START Provided material

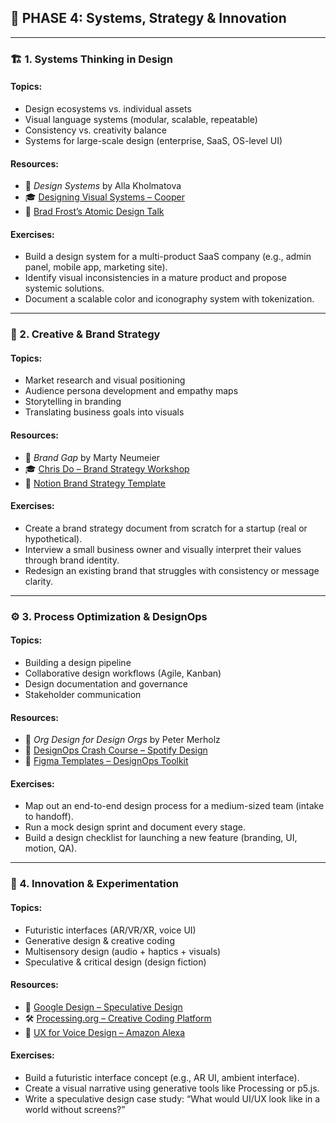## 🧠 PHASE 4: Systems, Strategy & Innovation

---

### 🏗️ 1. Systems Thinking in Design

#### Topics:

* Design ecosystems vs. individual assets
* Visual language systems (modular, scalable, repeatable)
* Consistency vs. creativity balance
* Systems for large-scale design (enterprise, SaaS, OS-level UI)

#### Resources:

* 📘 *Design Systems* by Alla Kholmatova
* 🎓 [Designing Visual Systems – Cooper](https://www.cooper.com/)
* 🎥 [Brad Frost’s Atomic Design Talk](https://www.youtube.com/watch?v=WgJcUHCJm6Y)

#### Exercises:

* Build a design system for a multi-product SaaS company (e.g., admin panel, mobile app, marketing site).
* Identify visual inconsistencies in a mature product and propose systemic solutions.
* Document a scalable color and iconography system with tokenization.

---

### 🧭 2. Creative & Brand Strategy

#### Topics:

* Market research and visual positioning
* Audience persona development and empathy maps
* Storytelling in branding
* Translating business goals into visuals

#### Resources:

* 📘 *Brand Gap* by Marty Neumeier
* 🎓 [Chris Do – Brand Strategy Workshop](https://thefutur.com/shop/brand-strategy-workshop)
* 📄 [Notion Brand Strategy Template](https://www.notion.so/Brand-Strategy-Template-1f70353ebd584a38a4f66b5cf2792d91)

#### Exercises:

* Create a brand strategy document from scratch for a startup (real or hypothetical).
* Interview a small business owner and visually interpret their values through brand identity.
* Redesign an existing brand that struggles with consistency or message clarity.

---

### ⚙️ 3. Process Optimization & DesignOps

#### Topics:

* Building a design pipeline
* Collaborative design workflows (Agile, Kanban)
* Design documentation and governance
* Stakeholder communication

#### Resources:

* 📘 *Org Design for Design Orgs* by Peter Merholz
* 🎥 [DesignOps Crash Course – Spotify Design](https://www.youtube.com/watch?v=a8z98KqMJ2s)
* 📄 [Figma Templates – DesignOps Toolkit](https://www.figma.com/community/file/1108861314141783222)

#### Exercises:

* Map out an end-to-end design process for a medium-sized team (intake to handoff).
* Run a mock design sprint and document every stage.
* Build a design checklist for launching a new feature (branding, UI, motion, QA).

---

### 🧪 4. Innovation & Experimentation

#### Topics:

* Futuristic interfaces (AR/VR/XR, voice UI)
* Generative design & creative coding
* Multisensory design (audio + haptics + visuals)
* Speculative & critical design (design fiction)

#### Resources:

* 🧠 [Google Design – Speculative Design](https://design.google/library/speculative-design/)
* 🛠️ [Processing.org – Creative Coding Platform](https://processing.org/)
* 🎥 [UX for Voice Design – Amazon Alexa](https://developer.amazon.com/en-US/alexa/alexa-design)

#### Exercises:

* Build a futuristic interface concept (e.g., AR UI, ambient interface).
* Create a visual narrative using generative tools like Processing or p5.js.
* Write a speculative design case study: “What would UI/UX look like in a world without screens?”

END Provided material

Task statement: Only the text of the records belongs in the answer; reproduce it verbatim, with no pictures.

Task result:
## 🧠 PHASE 4: Systems, Strategy & Innovation

---

### 🏗️ 1. Systems Thinking in Design

#### Topics:

* Design ecosystems vs. individual assets
* Visual language systems (modular, scalable, repeatable)
* Consistency vs. creativity balance
* Systems for large-scale design (enterprise, SaaS, OS-level UI)

#### Resources:

* 📘 *Design Systems* by Alla Kholmatova
* 🎓 [Designing Visual Systems – Cooper](https://www.cooper.com/)
* 🎥 [Brad Frost’s Atomic Design Talk](https://www.youtube.com/watch?v=WgJcUHCJm6Y)

#### Exercises:

* Build a design system for a multi-product SaaS company (e.g., admin panel, mobile app, marketing site).
* Identify visual inconsistencies in a mature product and propose systemic solutions.
* Document a scalable color and iconography system with tokenization.

---

### 🧭 2. Creative & Brand Strategy

#### Topics:

* Market research and visual positioning
* Audience persona development and empathy maps
* Storytelling in branding
* Translating business goals into visuals

#### Resources:

* 📘 *Brand Gap* by Marty Neumeier
* 🎓 [Chris Do – Brand Strategy Workshop](https://thefutur.com/shop/brand-strategy-workshop)
* 📄 [Notion Brand Strategy Template](https://www.notion.so/Brand-Strategy-Template-1f70353ebd584a38a4f66b5cf2792d91)

#### Exercises:

* Create a brand strategy document from scratch for a startup (real or hypothetical).
* Interview a small business owner and visually interpret their values through brand identity.
* Redesign an existing brand that struggles with consistency or message clarity.

---

### ⚙️ 3. Process Optimization & DesignOps

#### Topics:

* Building a design pipeline
* Collaborative design workflows (Agile, Kanban)
* Design documentation and governance
* Stakeholder communication

#### Resources:

* 📘 *Org Design for Design Orgs* by Peter Merholz
* 🎥 [DesignOps Crash Course – Spotify Design](https://www.youtube.com/watch?v=a8z98KqMJ2s)
* 📄 [Figma Templates – DesignOps Toolkit](https://www.figma.com/community/file/1108861314141783222)

#### Exercises:

* Map out an end-to-end design process for a medium-sized team (intake to handoff).
* Run a mock design sprint and document every stage.
* Build a design checklist for launching a new feature (branding, UI, motion, QA).

---

### 🧪 4. Innovation & Experimentation

#### Topics:

* Futuristic interfaces (AR/VR/XR, voice UI)
* Generative design & creative coding
* Multisensory design (audio + haptics + visuals)
* Speculative & critical design (design fiction)

#### Resources:

* 🧠 [Google Design – Speculative Design](https://design.google/library/speculative-design/)
* 🛠️ [Processing.org – Creative Coding Platform](https://processing.org/)
* 🎥 [UX for Voice Design – Amazon Alexa](https://developer.amazon.com/en-US/alexa/alexa-design)

#### Exercises:

* Build a futuristic interface concept (e.g., AR UI, ambient interface).
* Create a visual narrative using generative tools like Processing or p5.js.
* Write a speculative design case study: “What would UI/UX look like in a world without screens?”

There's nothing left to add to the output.